MeshCoreFloodAdvert, // ← Rule 4 violation
}Flood-advert is a MeshCore concept. If the MeshCore plugin needs to expose a "flood advert" admin command, it does so through its own command surface (e.g., a separate plugin-specific RPC or a sysop-only HTTP endpoint contributed by the plugin), not through bbs-core::Command.
Consequences
Positive
- Adding a new transport is a self-contained change. New crate, new migrations under a new prefix, no edits to
bbs-core. Code review is bounded. - Each transport's identity model is honoured. MeshCore doesn't pretend to be Meshtastic; vice versa. No lowest-common-denominator fight.
- Multiple transports can coexist for the same operator. Run MeshCore + Meshtastic + CLI + web on the same BBS - each is loaded as its own plugin, each owns its own state.
- Protocol upgrades isolate to the plugin. If MeshCore ships a v2 protocol, only
bbs-meshandmeshcore-companionchange. Core tables, types, and tests don't move.
Negative
- Some duplication across transport plugins. Every transport with a "user identity" concept maintains its own mapping table. We accept this - the alternative is shared schema that forces protocol coupling.
- Cross-transport features need explicit design. "Push a notification to user X on whatever transport they're logged in on" requires the BBS to track active sessions per user and route notifications through the right transport. This is in
bbs-core::Host's notification routing, but the transports themselves don't know about each other. - More verbose review checklist. PRs touching
bbs-coreneed to be checked against this ADR. The discipline is the whole point; that doesn't make it free.
Neutral
- This ADR doesn't constrain non-mesh transports. CLI, web, and any future Telnet / Matrix / IRC bridge plugins follow the same rules - they're all transports as far as the architecture is concerned. The fact that some carry over radio and others over TCP is a transport-internal detail.
Enforcement
The rules above are checked in code review, not statically by the type system in every case. We can structurally enforce some of them:
- Rule 1 is partially enforceable via crate boundaries:
bbs-core::Userdoesn't import any transport-plugin types, so adding aMeshNodeIdfield would require importingbbs-meshfrombbs-core, which would be an obvious red flag in review. - Rule 2 is enforceable by convention: each transport plugin's migrations live in its own crate's
migrations/directory, with a name prefix matching the plugin name. - Rule 4 is enforceable similarly: the
CommandandResponseenums live inbbs-coreand reviewers reject protocol-specific variants there.
We do not write a custom lint for this.
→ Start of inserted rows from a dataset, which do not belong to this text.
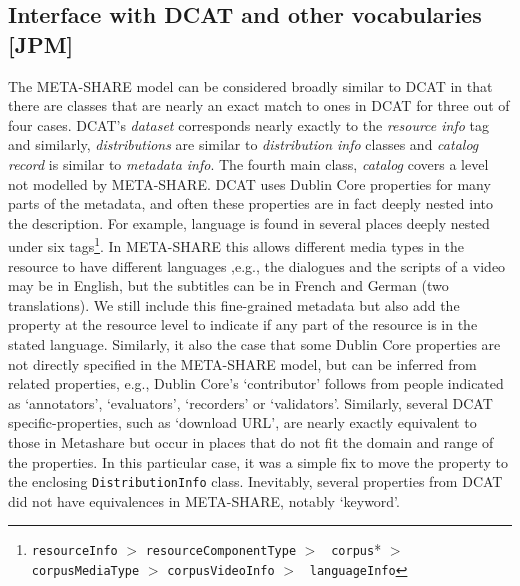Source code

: \documentclass{llncs}
\begin{document}
{\subsection{Interface with DCAT and other vocabularies [JPM]}
\label{sec:dcat}
The META-SHARE model can be considered broadly similar to DCAT in that there are
classes that are nearly an exact match to ones in DCAT for three out of four
cases. DCAT's \emph{dataset} corresponds nearly exactly to the \emph{resource
info} tag and similarly, \emph{distributions} are similar to \emph{distribution
info} classes and \emph{catalog record} is similar to \emph{metadata info}. The
fourth main class, \emph{catalog} covers a level not modelled by META-SHARE.
DCAT uses Dublin Core properties for many parts of the metadata, and often these
properties are in fact deeply nested into the description. For example, language
is found in several places deeply nested under six
tags\footnote{{\tt resourceInfo} $>$ {\tt resourceComponentType} $>$ {\tt
corpus}* $>$ {\tt corpusMediaType} $>$ {\tt corpusVideoInfo} $>$ {\tt
languageInfo}}. In META-SHARE this allows different media types in the resource
to have different languages ,e.g., the dialogues and the scripts of a video may
be in English, but the subtitles can be in French and German (two translations).
We still include this fine-grained metadata but also add the property at the resource level
to indicate if any part of the resource is in the stated language.
Similarly, it also the case that some Dublin Core properties are not directly
specified in the META-SHARE model, but can be inferred from related properties,
e.g., Dublin Core's `contributor' follows from people indicated as `annotators',
`evaluators', `recorders' or `validators'. Similarly, several DCAT specific-properties, such as `download URL', are nearly
exactly equivalent to those in Metashare but occur in places that do not fit the
domain and range of the properties. In this particular case, it was a simple fix
to move the property to the enclosing {\tt DistributionInfo} class.
Inevitably, several properties from DCAT did not have equivalences in
META-SHARE, notably `keyword'.

}
\end{document}
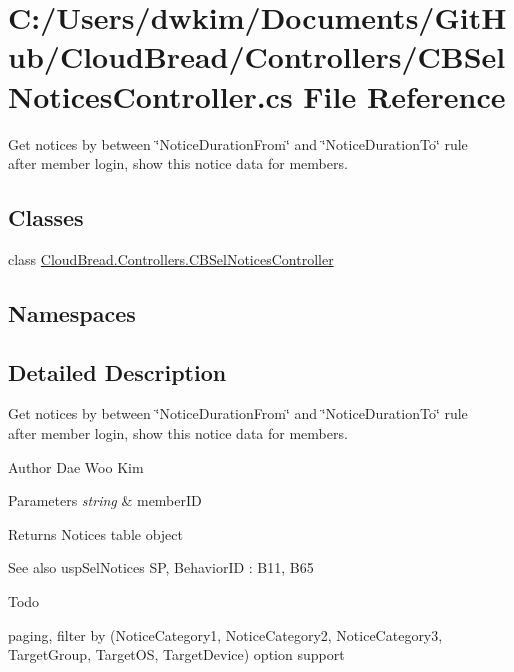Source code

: \hypertarget{a00151}{}\section{C\+:/\+Users/dwkim/\+Documents/\+Git\+Hub/\+Cloud\+Bread/\+Controllers/\+C\+B\+Sel\+Notices\+Controller.cs File Reference}
\label{a00151}


Get notices by between \char`\"{}\+Notice\+Duration\+From\char`\"{} and \char`\"{}\+Notice\+Duration\+To\char`\"{} rule ~\newline
after member login, show this notice data for members.  


\subsection*{Classes}
\begin{DoxyCompactItemize}
\item 
class \hyperlink{a00039}{Cloud\+Bread.\+Controllers.\+C\+B\+Sel\+Notices\+Controller}
\end{DoxyCompactItemize}
\subsection*{Namespaces}
\begin{DoxyCompactItemize}
\end{DoxyCompactItemize}


\subsection{Detailed Description}
Get notices by between \char`\"{}\+Notice\+Duration\+From\char`\"{} and \char`\"{}\+Notice\+Duration\+To\char`\"{} rule ~\newline
after member login, show this notice data for members. 

\begin{DoxyAuthor}{Author}
Dae Woo Kim 
\end{DoxyAuthor}

\begin{DoxyParams}{Parameters}
{\em string} & member\+ID \\
\hline
\end{DoxyParams}
\begin{DoxyReturn}{Returns}
Notices table object 
\end{DoxyReturn}
\begin{DoxySeeAlso}{See also}
usp\+Sel\+Notices SP, Behavior\+ID \+: B11, B65 
\end{DoxySeeAlso}
\begin{DoxyRefDesc}{Todo}
\item[\hyperlink{a00001__todo000015}{Todo}]paging, filter by (Notice\+Category1, Notice\+Category2, Notice\+Category3, Target\+Group, Target\+OS, Target\+Device) option support \end{DoxyRefDesc}
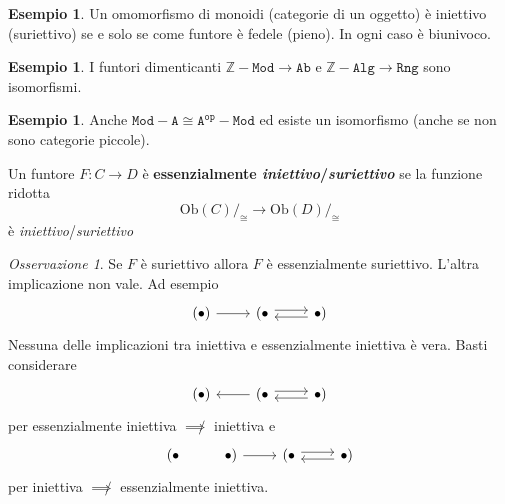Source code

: \documentclass[notitlepage]{report}
\newcounter{theo}[section]\setcounter{theo}{0}
\newcounter{excounter}[section]\setcounter{excounter}{0}
\numberwithin{equation}{section}
\theoremstyle{plain}
\theoremstyle{definition}
\newtheorem{example}[excounter]{Esempio}
\theoremstyle{remark}
\newtheorem*{remark}{Osservazione}
\begin{document}
\begin{example}{}
    Un omomorfismo di monoidi (categorie di un oggetto) è iniettivo (suriettivo)
    se e solo se come funtore è fedele (pieno). In ogni caso è biunivoco.
\end{example}

\begin{example}{}
    I funtori dimenticanti \(\mathtt{\mathbb{Z}-Mod} \to \mathtt{Ab}\) e \(\mathtt{\mathbb{Z}-Alg} \to \mathtt{Rng}\) sono isomorfismi.
\end{example}

\begin{example}{}
    Anche \(\mathtt{Mod-A}\cong \mathtt{A^{op}-Mod}\) ed esiste un isomorfismo
    (anche se non sono categorie piccole).
\end{example}

\begin{definition}{}
    Un funtore \(F: C \to D\) è \textbf{essenzialmente
    \emph{iniettivo}/\emph{suriettivo}} se la funzione ridotta 
    \[
        \mathrm{Ob}{(C)}/_{\cong} \to \mathrm{Ob}{(D)}/_{\cong}
    \]
    è \emph{iniettivo}/\emph{suriettivo}
\end{definition}

\begin{remark}{}
    Se \(F\) è suriettivo allora \(F\) è essenzialmente suriettivo. L'altra
    implicazione non vale. Ad esempio
\[\begin{tikzcd}
	{(\bullet)} & {(\bullet} & {\bullet)}
	\arrow[from=1-1, to=1-2]
	\arrow[shift left, from=1-2, to=1-3]
	\arrow[shift left, from=1-3, to=1-2]
\end{tikzcd}\]
    Nessuna delle implicazioni tra iniettiva e essenzialmente iniettiva è vera.
    Basti considerare
\[\begin{tikzcd}
	{(\bullet)} & {(\bullet} & {\bullet)}
	\arrow[from=1-2, to=1-1]
	\arrow[shift left, from=1-2, to=1-3]
	\arrow[shift left, from=1-3, to=1-2]
\end{tikzcd}\]
    per essenzialmente iniettiva \(\not\implies\) iniettiva
    e
\[\begin{tikzcd}
	{(\bullet} & {\bullet)} & {(\bullet} & {\bullet)}
	\arrow[from=1-2, to=1-3]
	\arrow[shift left, from=1-3, to=1-4]
	\arrow[shift left, from=1-4, to=1-3]
\end{tikzcd}\]
    per iniettiva \(\not\implies \) essenzialmente iniettiva.
\end{remark}
\end{document}
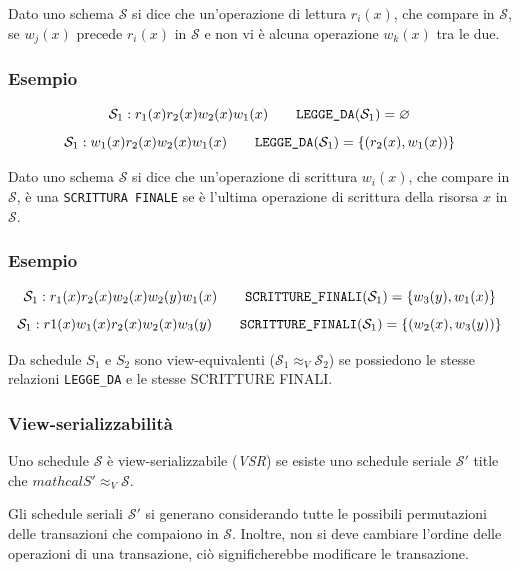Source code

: \documentclass[oneside,a4paper,11pt]{book}
\theoremstyle{italicstyle}
\theoremstyle{normStyle}
\begin{document}
\begin{tcolorbox}[title = {Legge da}]
Dato uno schema $\mathcal{S}$ si dice che un'operazione di lettura $r_i(x)$,
che compare in $\mathcal{S}$, se $w_j(x)$ precede $r_i(x)$ in $\mathcal{S}$
e non vi è alcuna operazione $w_k(x)$ tra le due.
\end{tcolorbox}
\subsubsection{Esempio}
\[
  \mathcal{S}_1:r_1(x)r_2(x)w_2(x)w_1(x)\qquad\verb|LEGGE_DA|(\mathcal{S}_1)=\varnothing
\]
\[
  \mathcal{S}_1:w_1(x)r_2(x)w_2(x)w_1(x)\qquad\verb|LEGGE_DA|(\mathcal{S}_1)=\{(r_2(x),w_1(x))\}
\]

\begin{tcolorbox}[title = {Scritture finali}]
  Dato uno schema $\mathcal{S}$ si dice che un'operazione di scrittura $w_i(x)$,
  che compare in $\mathcal{S}$, è una \verb|SCRITTURA FINALE| se è l'ultima operazione di scrittura della risorsa $x$
  in $\mathcal{S}$.
  \end{tcolorbox}
  \subsubsection{Esempio}
  \[
    \mathcal{S}_1:r_1(x)r_2(x)w_2(x)w_2(y)w_1(x)\qquad\verb|SCRITTURE_FINALI|(\mathcal{S}_1)=\{w_3(y),w_1(x)\}
  \]
  \[
    \mathcal{S}_1:r1(x)w_1(x)r_2(x)w_2(x)w_3(y)\qquad\verb|SCRITTURE_FINALI|(\mathcal{S}_1)=\{(w_2(x),w_3(y))\}
  \]

\begin{tcolorbox}[title = {View-equivalenza}]
  Da schedule $S_1$ e $S_2$ sono view-equivalenti ($\mathcal{S}_1 \approx_V \mathcal{S}_2$) se 
  possiedono le stesse relazioni \verb|LEGGE_DA| e le stesse SCRITTURE FINALI.
\end{tcolorbox}
\subsubsection{View-serializzabilità}
\begin{tcolorbox}[title = {View-serializzabilità}]
Uno schedule $\mathcal{S}$ è view-serializzabile (\textit{VSR}) se esiste uno schedule 
seriale $\mathcal{S}'$ title che $mathcal{S}' \approx_V \mathcal{S}$.
\end{tcolorbox}
Gli schedule seriali $\mathcal{S}'$ si generano considerando tutte le possibili 
permutazioni delle transazioni che compaiono in $\mathcal{S}$. Inoltre, non si deve 
cambiare l'ordine delle operazioni di una transazione, ciò significherebbe modificare le transazione.
\end{document}
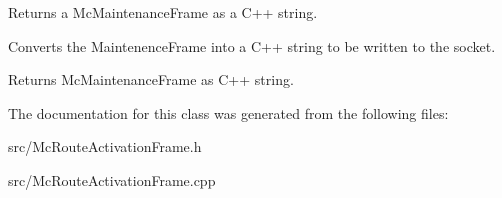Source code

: Returns a Mc\-Maintenance\-Frame as a C++ string. 

Converts the Maintenence\-Frame into a C++ string to be written to the socket. \begin{DoxyReturn}{Returns}
Mc\-Maintenance\-Frame as C++ string. 
\end{DoxyReturn}


The documentation for this class was generated from the following files\-:\begin{DoxyCompactItemize}
\item 
src/Mc\-Route\-Activation\-Frame.\-h\item 
src/Mc\-Route\-Activation\-Frame.\-cpp\end{DoxyCompactItemize}
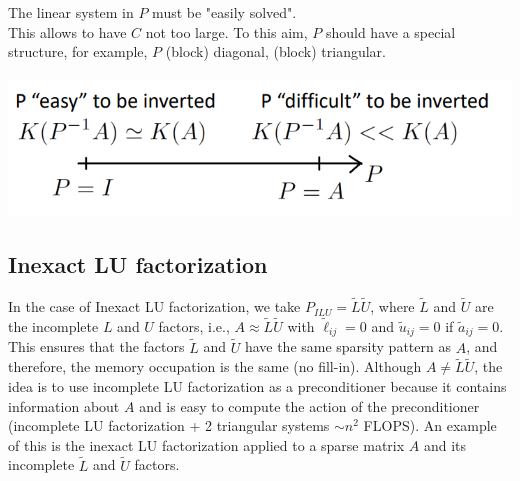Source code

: \documentclass[11pt]{book}
\begin{document}
The linear system in $P$ must be "easily solved".\\
This allows to have $C$ not too large. To this aim, $P$ should have a special structure, for example, $P$ (block) diagonal, (block) triangular.\\ \\
\includegraphics[scale=0.7]{images/Arrow.png}


\subsection*{Inexact LU factorization}

In the case of Inexact LU factorization, we take $P_{ILU}=\widetilde{L} \widetilde{U}$, where $\widetilde{L}$ and $\widetilde{U}$ are the incomplete $L$ and $U$ factors, i.e., $A \approx \widetilde{L} \widetilde{U}$ with $\widetilde{\ell}_{ij}=0$ and $\widetilde{u}_{ij}=0$ if $\widetilde{a}_{ij}=0$. This ensures that the factors $\widetilde{L}$ and $\widetilde{U}$ have the same sparsity pattern as $A$, and therefore, the memory occupation is the same (no fill-in). Although $A \neq \widetilde{L} \widetilde{U}$, the idea is to use incomplete LU factorization as a preconditioner because it contains information about $A$ and is easy to compute the action of the preconditioner (incomplete LU factorization + 2 triangular systems $\sim n^2$ FLOPS). An example of this is the inexact LU factorization applied to a sparse matrix $A$ and its incomplete $\tilde{L}$ and $\tilde{U}$ factors.
\end{document}
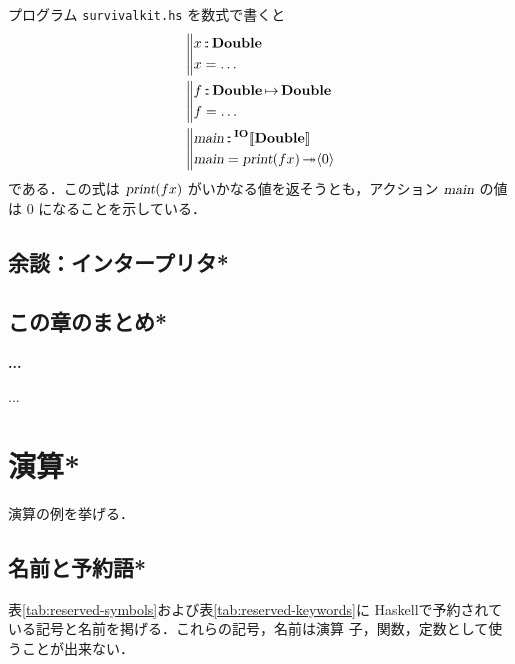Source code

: \documentclass[a5paper,twoside,fleqn,draft]{jsbook}
\def\[{[\![}
\def\]{]\!]}
\newcommand{\programminglanguage}[1]{\textsf{#1}}
\newcommand{\haskell}{\programminglanguage{Haskell}}
\newenvironment{leader}{\begingroup\gt}{\endgroup}
\newenvironment{note}[1]{\begin{boxnote}\begin{center}\textbf{#1}\end{center}}{\end{boxnote}}
\newcommand{\filename}[1]{\texttt{#1}}
\newcommand{\mBrace}{\Vert}
\newcommand{\mAction}[1]{\textsl{#1}}
\DeclareMathOperator{\mMain}{\mAction{main}}
\DeclareMathOperator{\mPrint}{\mAction{print}}
\DeclareMathOperator{\mBindRightIgnore}{\twoheadrightarrow}
\DeclareMathOperator{\mIn}{{:\!:}}
\DeclareMathOperator{\mMapsTo}{\mapsto}
\newcommand{\mType}[1]{\mathbf{#1}} %
\newcommand{\mDoubleType}{\mType{Double}}
\newcommand{\mTypeAssemble}[2]{{}^{\mType{#1}}\[\mType{#2}\]}
\newcommand{\mIOType}[1]{\mTypeAssemble{IO}{#1}}
\newcommand{\mIODoubleType}{\mIOType{\mDoubleType}}
\newcommand{\mPureWith}[1]{\langle#1\rangle}
\newcommand{\mProjEXP}[2]{#1\mMapsTo#2} %
\begin{document}
プログラム \filename{survivalkit.hs} を数式で書くと
\begin{align}
  {}&\left\mBrace
    \begin{aligned}
      x&\mIn\mDoubleType\\
      x&=\dots\\
    \end{aligned}
    \right.\\
  {}&\left\mBrace
    \begin{aligned}
      f&\mIn{}\mProjEXP{\mDoubleType}{\mDoubleType}\\
      f&=\dots\\
    \end{aligned}
    \right.\\
  {}&\left\mBrace
    \begin{aligned}
      \mMain&\mIn{}\mIODoubleType\\
      \mMain&=\mPrint(fx)\mBindRightIgnore\mPureWith{0}
    \end{aligned}
    \right.
\end{align}
である．この式は $\mPrint(fx)$ がいかなる値を返そうとも，アクション
$\mMain$ の値は $0$ になることを示している．

\section{余談：インタープリタ*}

\section{この章のまとめ*}

\begin{note}{...}
...
\end{note}

\chapter{演算*}
\label{ch:arithmetic}

\begin{leader}
演算の例を挙げる．
\end{leader}


\section{名前と予約語*}

表\ref{tab:reserved-symbols}および表\ref{tab:reserved-keywords}に
\haskell で予約されている記号と名前を掲げる．これらの記号，名前は演算
子，関数，定数として使うことが出来ない．
\end{document}
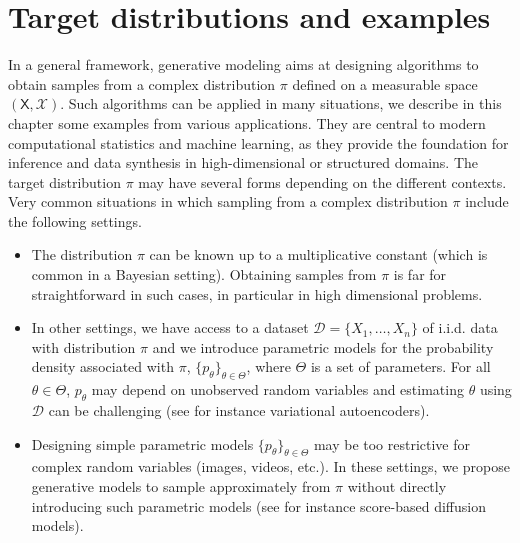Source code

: \documentclass[english,graybox,envcountchap,envcountsame,sectrefs,shortlabels]{svmono}
\theoremstyle{style}
\begin{document}
\chapter{Target distributions and examples}
\minitoc
In a general framework, generative modeling aims at designing algorithms to obtain samples from a complex distribution $\pi$ defined on a measurable space $(\mathsf{X},\mathcal{X})$. Such algorithms can be applied in many situations, we describe in this chapter some examples from various applications. They are central to modern computational statistics and machine learning, as they provide the foundation for inference and data synthesis in high-dimensional or structured domains. The target distribution $\pi$ may have several forms depending on the different contexts. Very common situations in which sampling from a complex distribution $\pi$ include the following settings.
\begin{itemize}
\item The distribution $\pi$ can be known up to a multiplicative constant (which is common in a Bayesian setting).  Obtaining samples from $\pi$ is far for straightforward in such cases, in particular in high dimensional problems.
\item In other settings, we have access to a dataset $\mathcal{D} = \{X_1,\ldots,X_n\}$ of i.i.d. data with distribution $\pi$ and we introduce parametric models for the probability density associated with $\pi$, $\{p_\theta\}_{\theta\in\Theta}$, where $\Theta$ is a set of parameters. For all $\theta\in\Theta$, $p_\theta$ may depend on unobserved random variables and estimating $\theta$ using  $\mathcal{D}$ can be challenging (see for instance variational autoencoders). 
\item Designing simple parametric models $\{p_\theta\}_{\theta\in\Theta}$ may be too restrictive for complex random variables (images, videos, etc.). In these settings, we propose generative models to sample approximately from $\pi$ without directly introducing such parametric models (see for instance score-based diffusion models).
\end{itemize}

\end{document}
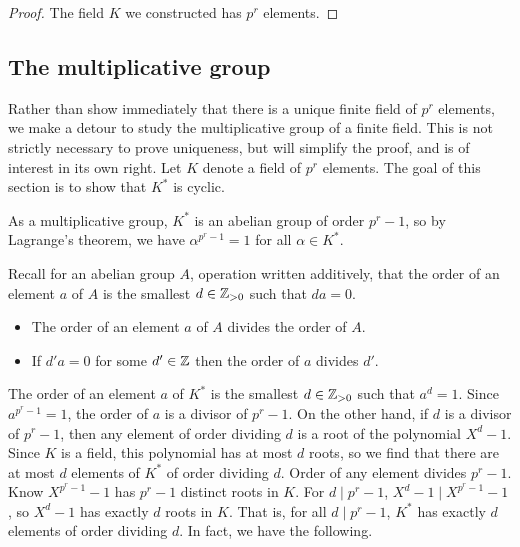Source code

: \begin{proof}
The field $ K $ we constructed has $ p^r $ elements.
\end{proof}


\subsection{The multiplicative group}

Rather than show immediately that there is a unique finite field of $ p^r $ elements, we make a detour to study the multiplicative group of a finite field. This is not strictly necessary to prove uniqueness, but will simplify the proof, and is of interest in its own right. Let $ K $ denote a field of $ p^r $ elements. The goal of this section is to show that $ K^* $ is cyclic.

\begin{note*}
As a multiplicative group, $ K^* $ is an abelian group of order $ p^r - 1 $, so by Lagrange's theorem, we have $ \alpha^{p^r - 1} = 1 $ for all $ \alpha \in K^* $.
\end{note*}

Recall for an abelian group $ A $, operation written additively, that the order of an element $ a $ of $ A $ is the smallest $ d \in \mathbb{Z}_{> 0} $ such that $ da = 0 $.
\begin{itemize}
\item The order of an element $ a $ of $ A $ divides the order of $ A $.
\item If $ d'a = 0 $ for some $ d' \in \mathbb{Z} $ then the order of $ a $ divides $ d' $.
\end{itemize}
The order of an element $ a $ of $ K^* $ is the smallest $ d \in \mathbb{Z}_{> 0} $ such that $ a^d = 1 $. Since $ a^{p^r - 1} = 1 $, the order of $ a $ is a divisor of $ p^r - 1 $. On the other hand, if $ d $ is a divisor of $ p^r - 1 $, then any element of order dividing $ d $ is a root of the polynomial $ X^d - 1 $. Since $ K $ is a field, this polynomial has at most $ d $ roots, so we find that there are at most $ d $ elements of $ K^* $ of order dividing $ d $. Order of any element divides $ p^r - 1 $. Know $ X^{p^r - 1} - 1 $ has $ p^r - 1 $ distinct roots in $ K $. For $ d \mid p^r - 1 $, $ X^d - 1 \mid X^{p^r - 1} - 1 $, so $ X^d - 1 $ has exactly $ d $ roots in $ K $. That is, for all $ d \mid p^r - 1 $, $ K^* $ has exactly $ d $ elements of order dividing $ d $. In fact, we have the following.

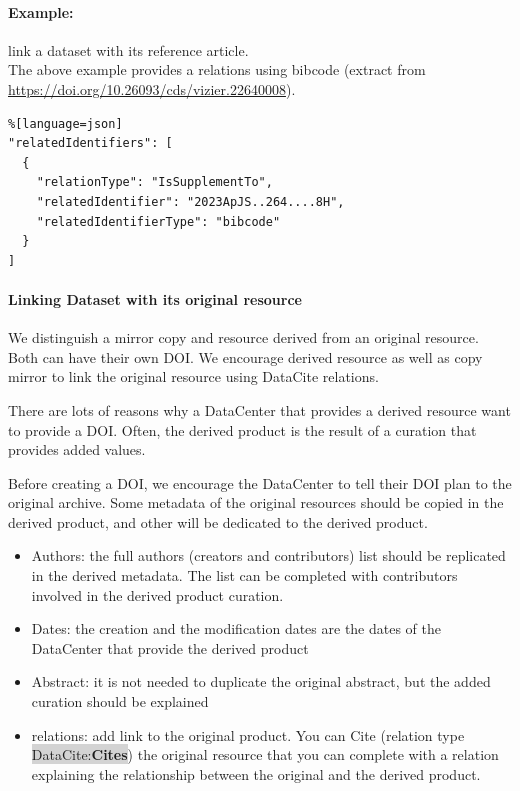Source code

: \documentclass[11pt,a4paper]{ivoa}
\newcommand{\dataciteterm}[1]{\colorbox{lightgray}{DataCite:\textbf{#1}}}
\begin{document}


\paragraph{Example:} link a dataset with its reference article.\\
The above example provides a relations using bibcode (extract from \url{https://doi.org/10.26093/cds/vizier.22640008}).

\begin{lstlisting}%[language=json]
"relatedIdentifiers": [
  {
    "relationType": "IsSupplementTo",
    "relatedIdentifier": "2023ApJS..264....8H",
    "relatedIdentifierType": "bibcode"
  }
]
\end{lstlisting}

\paragraph{Linking Dataset with its original resource}
We distinguish a mirror copy and resource derived from an original resource.
Both can have their own DOI. We encourage derived resource as well as copy mirror to link the original resource using DataCite relations.

There are lots of reasons why a DataCenter that provides a derived resource want to provide a DOI. 
Often, the derived product is the result of a curation that provides added values.

Before creating a DOI, we encourage the DataCenter to tell their DOI plan to the original archive.
Some metadata of the original resources should be copied in the derived product, and other will be dedicated to the derived product.

\begin{itemize}
\item Authors: the full authors (creators and contributors) list should be replicated in the derived metadata. The list can be completed with contributors involved in the derived product curation.
\item Dates: the creation and the modification dates are the dates of the DataCenter that provide the derived product
\item Abstract: it is not needed to duplicate the original abstract, but the added curation should be explained
\item relations: add link to the original product. 
You can Cite (relation type \dataciteterm{Cites}) the original resource that you can complete with a relation explaining the relationship between the original and the derived product.
\end{itemize}
\end{document}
The ADR is the canonical reference; reviewers cite it.
Future considerations
- Cross-transport identity proofs. When a single human is on both MeshCore and Meshtastic, how do they prove the same identity to both? The current answer is "log in to both and link them under the same username via a sysop-mediated step." Cryptographic linking (DID-style) is a future possibility, not a v1 requirement.
- Transport capability advertisement. Plugins might advertise capabilities (e.g., "supports rich text," "max payload 200 bytes") that the BBS uses to tailor responses. Currently this is implicit (each transport handles its own rendering). May become explicit if we want richer per-transport UX without per-transport command logic.
- Protocol bridges as plugins. A "MeshCore ↔ Meshtastic message bridge" is itself a transport-shaped object - it consumes domain events from one transport and emits commands to another. Possible plugin pattern, not v1.